Problem to work on: Filter the data for "bruteforce" and copy matching lines.

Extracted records
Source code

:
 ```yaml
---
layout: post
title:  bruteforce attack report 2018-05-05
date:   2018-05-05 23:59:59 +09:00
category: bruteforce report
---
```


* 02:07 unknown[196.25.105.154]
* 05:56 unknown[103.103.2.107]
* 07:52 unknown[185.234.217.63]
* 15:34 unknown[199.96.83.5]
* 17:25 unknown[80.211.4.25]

Result for this task:
title:  bruteforce attack report 2018-05-05
category: bruteforce report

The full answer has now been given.